- Film poster
- Directed by: Nicholas Smith
- Written by: Nicholas Smith
- Produced by: Kyle Heller
- Starring: Bruce Davison
- Cinematography: Westley Gathright
- Edited by: Robert Cauble
- Music by: Wojciech Golczewski
- Production company: Insomnia Productions
- Distributed by: Freestyle Releasing
- Release date: September 30, 2011 (St. Charles);
- Running time: 86 minutes
- Country: United States
- Language: English

= Munger Road (film) =

Munger Road is a 2011 American independent horror film starring Bruce Davison. It is based on the haunted namesake road located in the state of Illinois. The film was written and directed by Nicholas Smith, a St. Charles native.

==Plot==
In St. Charles, IL, during the town's Scarecrow Fest, two teenaged couples (Joe, Corey, Scott and Rachel) take their SUV down to Munger Road to test a local urban legend. Simultaneously, a convicted killer escapes from his transport to another jail and starts a murder spree. Two police officers in town look to capture the killer without disturbing the town festival.

The teenagers, back at their vehicle, test to see if the children will push their SUV off the railroad track crossing by dusting the bumper with baby powder. The teenage girls are momentarily tricked by their boyfriends into believing that the spirits moved the vehicle. The girls become upset at being tricked and ask to go home. The boys try to start the vehicle, but are unable to do so. One of the couples decides to stay with the vehicle, while the other tries to walk to town for help.
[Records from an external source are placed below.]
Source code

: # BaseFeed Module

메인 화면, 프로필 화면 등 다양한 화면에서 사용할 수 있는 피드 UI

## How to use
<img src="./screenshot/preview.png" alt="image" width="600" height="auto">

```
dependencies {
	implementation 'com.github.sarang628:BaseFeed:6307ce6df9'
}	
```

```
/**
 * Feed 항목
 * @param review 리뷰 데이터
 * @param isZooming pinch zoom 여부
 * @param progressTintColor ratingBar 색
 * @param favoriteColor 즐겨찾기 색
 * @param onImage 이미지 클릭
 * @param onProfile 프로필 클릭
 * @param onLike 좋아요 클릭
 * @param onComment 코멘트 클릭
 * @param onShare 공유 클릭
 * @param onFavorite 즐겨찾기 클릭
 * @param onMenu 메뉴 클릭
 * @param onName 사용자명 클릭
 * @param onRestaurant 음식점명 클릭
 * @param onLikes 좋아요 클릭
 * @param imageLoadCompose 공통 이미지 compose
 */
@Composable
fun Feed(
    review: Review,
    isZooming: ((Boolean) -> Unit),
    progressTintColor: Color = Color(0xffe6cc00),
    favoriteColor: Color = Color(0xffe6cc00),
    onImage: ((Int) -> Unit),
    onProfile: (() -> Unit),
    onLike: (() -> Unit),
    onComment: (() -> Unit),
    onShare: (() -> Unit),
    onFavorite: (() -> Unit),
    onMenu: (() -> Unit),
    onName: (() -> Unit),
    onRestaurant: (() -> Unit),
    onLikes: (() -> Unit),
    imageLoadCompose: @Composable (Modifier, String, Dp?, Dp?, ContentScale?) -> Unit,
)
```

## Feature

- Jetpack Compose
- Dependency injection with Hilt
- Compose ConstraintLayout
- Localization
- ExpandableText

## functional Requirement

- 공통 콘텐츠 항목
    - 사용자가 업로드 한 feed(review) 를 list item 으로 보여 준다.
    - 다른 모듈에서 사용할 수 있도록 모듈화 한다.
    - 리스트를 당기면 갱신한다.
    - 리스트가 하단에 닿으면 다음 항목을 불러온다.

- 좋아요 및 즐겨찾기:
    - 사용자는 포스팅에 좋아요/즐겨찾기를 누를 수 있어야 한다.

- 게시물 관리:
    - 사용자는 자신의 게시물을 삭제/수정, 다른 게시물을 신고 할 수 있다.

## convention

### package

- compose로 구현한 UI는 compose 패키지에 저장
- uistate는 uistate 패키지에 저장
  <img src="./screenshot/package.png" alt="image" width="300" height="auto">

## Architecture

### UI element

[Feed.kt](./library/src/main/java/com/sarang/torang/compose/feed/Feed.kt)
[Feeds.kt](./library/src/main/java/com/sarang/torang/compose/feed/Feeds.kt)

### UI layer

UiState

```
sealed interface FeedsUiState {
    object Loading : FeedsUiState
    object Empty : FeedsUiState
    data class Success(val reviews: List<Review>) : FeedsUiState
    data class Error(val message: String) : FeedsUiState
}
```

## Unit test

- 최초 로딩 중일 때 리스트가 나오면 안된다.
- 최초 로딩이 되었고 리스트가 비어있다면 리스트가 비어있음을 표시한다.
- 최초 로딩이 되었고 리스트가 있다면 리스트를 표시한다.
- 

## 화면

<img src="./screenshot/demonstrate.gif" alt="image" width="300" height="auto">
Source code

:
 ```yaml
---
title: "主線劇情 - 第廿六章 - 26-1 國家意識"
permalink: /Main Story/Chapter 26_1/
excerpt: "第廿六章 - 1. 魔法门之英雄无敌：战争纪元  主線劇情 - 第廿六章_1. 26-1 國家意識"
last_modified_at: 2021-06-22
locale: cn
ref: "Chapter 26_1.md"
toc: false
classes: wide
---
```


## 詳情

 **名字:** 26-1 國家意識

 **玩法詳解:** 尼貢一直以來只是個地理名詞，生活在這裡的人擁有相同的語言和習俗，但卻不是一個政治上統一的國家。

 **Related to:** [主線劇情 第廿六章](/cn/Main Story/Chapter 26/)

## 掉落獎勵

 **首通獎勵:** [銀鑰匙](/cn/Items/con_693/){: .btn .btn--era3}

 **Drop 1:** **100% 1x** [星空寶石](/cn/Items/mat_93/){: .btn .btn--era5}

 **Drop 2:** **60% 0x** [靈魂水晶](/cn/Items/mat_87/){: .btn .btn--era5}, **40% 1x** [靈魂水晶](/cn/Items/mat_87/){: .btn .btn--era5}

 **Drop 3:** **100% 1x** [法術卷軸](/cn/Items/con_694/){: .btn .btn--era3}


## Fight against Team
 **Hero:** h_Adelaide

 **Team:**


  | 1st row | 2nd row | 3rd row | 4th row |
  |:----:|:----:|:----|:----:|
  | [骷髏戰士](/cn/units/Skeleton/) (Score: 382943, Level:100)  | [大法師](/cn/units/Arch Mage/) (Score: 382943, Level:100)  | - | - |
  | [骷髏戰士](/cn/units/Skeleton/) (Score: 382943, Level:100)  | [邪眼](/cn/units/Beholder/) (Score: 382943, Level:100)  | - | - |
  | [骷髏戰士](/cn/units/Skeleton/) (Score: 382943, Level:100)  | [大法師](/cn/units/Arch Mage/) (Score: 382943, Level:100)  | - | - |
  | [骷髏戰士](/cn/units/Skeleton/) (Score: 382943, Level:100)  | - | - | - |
The teens are slowly picked off by the escaped murderer while the police search to stop him.

==Cast==
- Bruce Davison as Chief Kirkhoven
- Randall Batinkoff as Deputy Hendricks
- Trevor Morgan as Corey LaFayve
- Brooke Peoples as Joe Risk
- Hallock Beals as Scott Claussen
- Lauren Storm as Rachel Donahue
- Art Fox as Mayor Swanson
- Maggie Henry as Nancy
- Bill J. Stevens as Father McCroy
- Ron Johnston as Lenny
- Judy Proudfoot Schenck as Judy

==Production==
The film was shot in the Illinois cities of Bartlett, St. Charles, Elburn, Geneva and Sugar Grove.

==Reception==
Roger Ebert awarded the film three stars. Brad McHargue of Dread Central criticized the ending of the film.